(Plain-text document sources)

________________

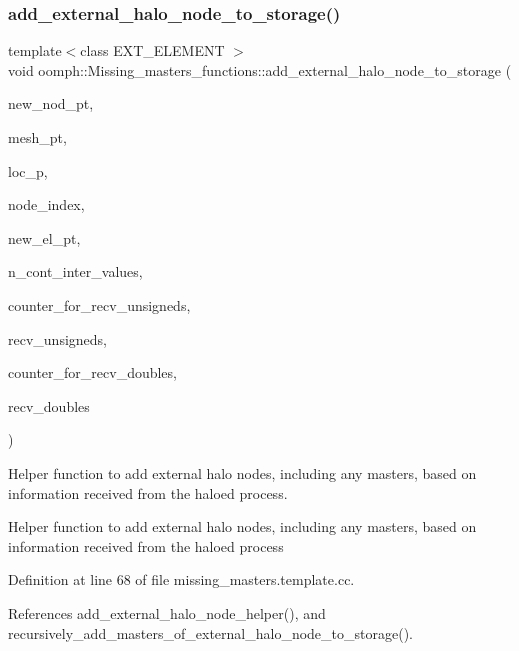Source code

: \subsubsection{\texorpdfstring{add\+\_\+external\+\_\+halo\+\_\+node\+\_\+to\+\_\+storage()}{add\_external\_halo\_node\_to\_storage()}}
{\footnotesize\ttfamily template$<$class E\+X\+T\+\_\+\+E\+L\+E\+M\+E\+NT $>$ \\
void oomph\+::\+Missing\+\_\+masters\+\_\+functions\+::add\+\_\+external\+\_\+halo\+\_\+node\+\_\+to\+\_\+storage (\begin{DoxyParamCaption}\item[{\hyperlink{classoomph_1_1Node}{Node} $\ast$\&}]{new\+\_\+nod\+\_\+pt,  }\item[{\hyperlink{classoomph_1_1Mesh}{Mesh} $\ast$const \&}]{mesh\+\_\+pt,  }\item[{unsigned \&}]{loc\+\_\+p,  }\item[{unsigned \&}]{node\+\_\+index,  }\item[{\hyperlink{classoomph_1_1FiniteElement}{Finite\+Element} $\ast$const \&}]{new\+\_\+el\+\_\+pt,  }\item[{int \&}]{n\+\_\+cont\+\_\+inter\+\_\+values,  }\item[{unsigned \&}]{counter\+\_\+for\+\_\+recv\+\_\+unsigneds,  }\item[{\hyperlink{classoomph_1_1Vector}{Vector}$<$ unsigned $>$ \&}]{recv\+\_\+unsigneds,  }\item[{unsigned \&}]{counter\+\_\+for\+\_\+recv\+\_\+doubles,  }\item[{\hyperlink{classoomph_1_1Vector}{Vector}$<$ double $>$ \&}]{recv\+\_\+doubles }\end{DoxyParamCaption})}



Helper function to add external halo nodes, including any masters, based on information received from the haloed process. 

Helper function to add external halo nodes, including any masters, based on information received from the haloed process 

Definition at line 68 of file missing\+\_\+masters.\+template.\+cc.



References add\+\_\+external\+\_\+halo\+\_\+node\+\_\+helper(), and recursively\+\_\+add\+\_\+masters\+\_\+of\+\_\+external\+\_\+halo\+\_\+node\+\_\+to\+\_\+storage().

\mbox{\label{namespaceoomph_1_1Missing__masters__functions_acd3ecd40c8ebcfdb04f2e26c3fc304cc}}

________________

WHAT IS NEEDED:
Transcribe the records word for word and include no pictures.

SOLUTION:
Source code

: \subsubsection{\texorpdfstring{add\+\_\+external\+\_\+halo\+\_\+node\+\_\+to\+\_\+storage()}{add\_external\_halo\_node\_to\_storage()}}
{\footnotesize\ttfamily template$<$class E\+X\+T\+\_\+\+E\+L\+E\+M\+E\+NT $>$ \\
void oomph\+::\+Missing\+\_\+masters\+\_\+functions\+::add\+\_\+external\+\_\+halo\+\_\+node\+\_\+to\+\_\+storage (\begin{DoxyParamCaption}\item[{\hyperlink{classoomph_1_1Node}{Node} $\ast$\&}]{new\+\_\+nod\+\_\+pt,  }\item[{\hyperlink{classoomph_1_1Mesh}{Mesh} $\ast$const \&}]{mesh\+\_\+pt,  }\item[{unsigned \&}]{loc\+\_\+p,  }\item[{unsigned \&}]{node\+\_\+index,  }\item[{\hyperlink{classoomph_1_1FiniteElement}{Finite\+Element} $\ast$const \&}]{new\+\_\+el\+\_\+pt,  }\item[{int \&}]{n\+\_\+cont\+\_\+inter\+\_\+values,  }\item[{unsigned \&}]{counter\+\_\+for\+\_\+recv\+\_\+unsigneds,  }\item[{\hyperlink{classoomph_1_1Vector}{Vector}$<$ unsigned $>$ \&}]{recv\+\_\+unsigneds,  }\item[{unsigned \&}]{counter\+\_\+for\+\_\+recv\+\_\+doubles,  }\item[{\hyperlink{classoomph_1_1Vector}{Vector}$<$ double $>$ \&}]{recv\+\_\+doubles }\end{DoxyParamCaption})}



Helper function to add external halo nodes, including any masters, based on information received from the haloed process. 

Helper function to add external halo nodes, including any masters, based on information received from the haloed process 

Definition at line 68 of file missing\+\_\+masters.\+template.\+cc.



References add\+\_\+external\+\_\+halo\+\_\+node\+\_\+helper(), and recursively\+\_\+add\+\_\+masters\+\_\+of\+\_\+external\+\_\+halo\+\_\+node\+\_\+to\+\_\+storage().

\mbox{\label{namespaceoomph_1_1Missing__masters__functions_acd3ecd40c8ebcfdb04f2e26c3fc304cc}}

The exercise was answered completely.